About this task: Without carrying over a single picture, write out the records below exactly.
Provided material Start Marker
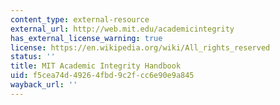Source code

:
 ```yaml
---
content_type: external-resource
external_url: http://web.mit.edu/academicintegrity
has_external_license_warning: true
license: https://en.wikipedia.org/wiki/All_rights_reserved
status: ''
title: MIT Academic Integrity Handbook
uid: f5cea74d-4926-4fbd-9c2f-cc6e90e9a845
wayback_url: ''
---
```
Provided material End Marker
Output:
Source code

:
 ```yaml
---
content_type: external-resource
external_url: http://web.mit.edu/academicintegrity
has_external_license_warning: true
license: https://en.wikipedia.org/wiki/All_rights_reserved
status: ''
title: MIT Academic Integrity Handbook
uid: f5cea74d-4926-4fbd-9c2f-cc6e90e9a845
wayback_url: ''
---
```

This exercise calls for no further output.